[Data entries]
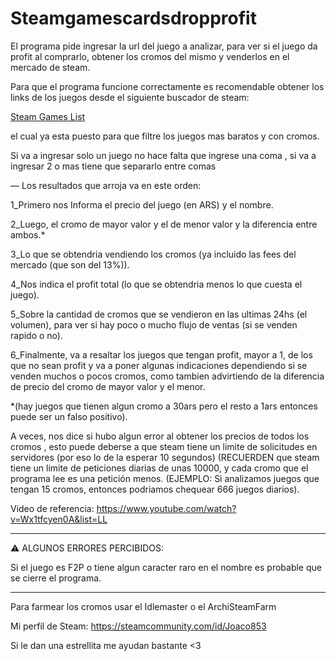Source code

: # Steamgamescardsdropprofit
El programa pide ingresar la url del juego a analizar, para ver si el juego da profit al comprarlo, obtener los cromos del mismo y venderlos en el mercado de steam.

Para que el programa funcione correctamente es recomendable obtener los links de los juegos desde el siguiente buscador de steam:

[Steam Games List](https://store.steampowered.com/search/?sort_by=Price_ASC&category1=998&category2=29&os=win&specials=1&filter=topsellers)

el cual ya esta puesto para que filtre los juegos mas baratos y con cromos.

Si va a ingresar solo un juego no hace falta que ingrese una coma , si va a ingresar 2 o mas tiene que separarlo entre comas

— Los resultados que arroja va en este orden:
 
1_Primero nos Informa el precio del juego (en ARS) y el nombre.

2_Luego, el cromo de mayor valor y el de menor valor y la diferencia entre ambos.*

3_Lo que se obtendria vendiendo los cromos (ya incluido las fees del mercado (que son del 13%)).

4_Nos indica el profit total (lo que se obtendria menos lo que cuesta el juego).

5_Sobre la cantidad de cromos que se vendieron en las ultimas 24hs (el volumen), para ver si hay poco o mucho flujo de ventas (si se venden rapido o no).

6_Finalmente, va a resaltar los juegos que tengan profit, mayor a 1, de los que no sean profit y va a poner algunas indicaciones dependiendo si se venden muchos o pocos cromos, como tambien advirtiendo de la diferencia de precio del cromo de mayor valor y el menor.

*(hay juegos que tienen algun cromo a 30ars pero el resto a 1ars entonces puede ser un falso positivo).

A veces, nos dice si hubo algun error al obtener los precios de todos los cromos , esto puede deberse a que steam tiene un limite de solicitudes en servidores (por eso lo de la esperar 10 segundos) (RECUERDEN que steam tiene un limite de peticiones diarias de unas 10000, y cada cromo que el programa lee es una petición menos. (EJEMPLO: Si analizamos juegos que tengan 15 cromos, entonces podriamos chequear 666 juegos diarios).

Video de referencia: https://www.youtube.com/watch?v=Wx1tfcyen0A&list=LL

--------------------------------------------------------------------------------------------------------------------------------------

⚠️ ALGUNOS ERRORES PERCIBIDOS:

Si el juego es F2P o tiene algun caracter raro en el nombre es probable que se cierre el programa.

--------------------------------------------------------------------------------------------------------------------------------------

Para farmear los cromos usar el Idlemaster o el ArchiSteamFarm

Mi perfil de Steam: https://steamcommunity.com/id/Joaco853

Si le dan una estrellita me ayudan bastante <3
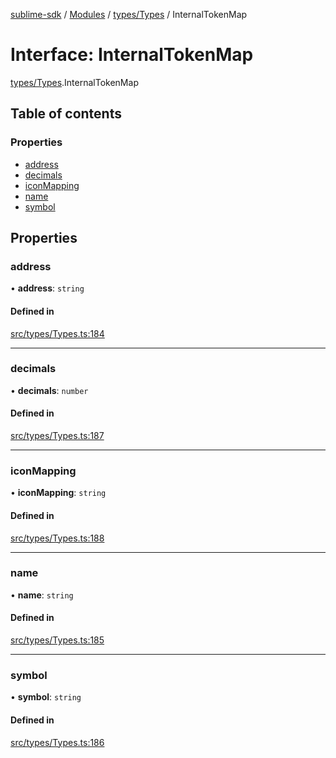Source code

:[sublime-sdk](../README.md) / [Modules](../modules.md) / [types/Types](../modules/types_Types.md) / InternalTokenMap

# Interface: InternalTokenMap

[types/Types](../modules/types_Types.md).InternalTokenMap

## Table of contents

### Properties

- [address](types_Types.InternalTokenMap.md#address)
- [decimals](types_Types.InternalTokenMap.md#decimals)
- [iconMapping](types_Types.InternalTokenMap.md#iconmapping)
- [name](types_Types.InternalTokenMap.md#name)
- [symbol](types_Types.InternalTokenMap.md#symbol)

## Properties

### address

• **address**: `string`

#### Defined in

[src/types/Types.ts:184](https://github.com/sublime-finance/sublime-sdk/blob/a849f6d/src/types/Types.ts#L184)

___

### decimals

• **decimals**: `number`

#### Defined in

[src/types/Types.ts:187](https://github.com/sublime-finance/sublime-sdk/blob/a849f6d/src/types/Types.ts#L187)

___

### iconMapping

• **iconMapping**: `string`

#### Defined in

[src/types/Types.ts:188](https://github.com/sublime-finance/sublime-sdk/blob/a849f6d/src/types/Types.ts#L188)

___

### name

• **name**: `string`

#### Defined in

[src/types/Types.ts:185](https://github.com/sublime-finance/sublime-sdk/blob/a849f6d/src/types/Types.ts#L185)

___

### symbol

• **symbol**: `string`

#### Defined in

[src/types/Types.ts:186](https://github.com/sublime-finance/sublime-sdk/blob/a849f6d/src/types/Types.ts#L186)
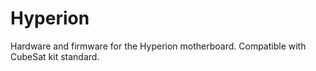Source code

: Hyperion
========

Hardware and firmware for the Hyperion motherboard. Compatible with CubeSat kit standard.
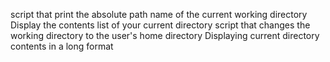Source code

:script that print the absolute path name of the current working directory
Display the contents list of your current directory
script that changes the working directory to the user's home directory
Displaying current directory contents in a long format
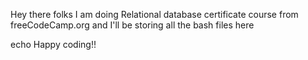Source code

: Hey there folks
I am doing Relational database certificate course from freeCodeCamp.org and I'll be storing all the bash files here

echo Happy coding!!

About this task >> The answer is a single number: how many lines in the data above hold the string "decimals".

Response >> 3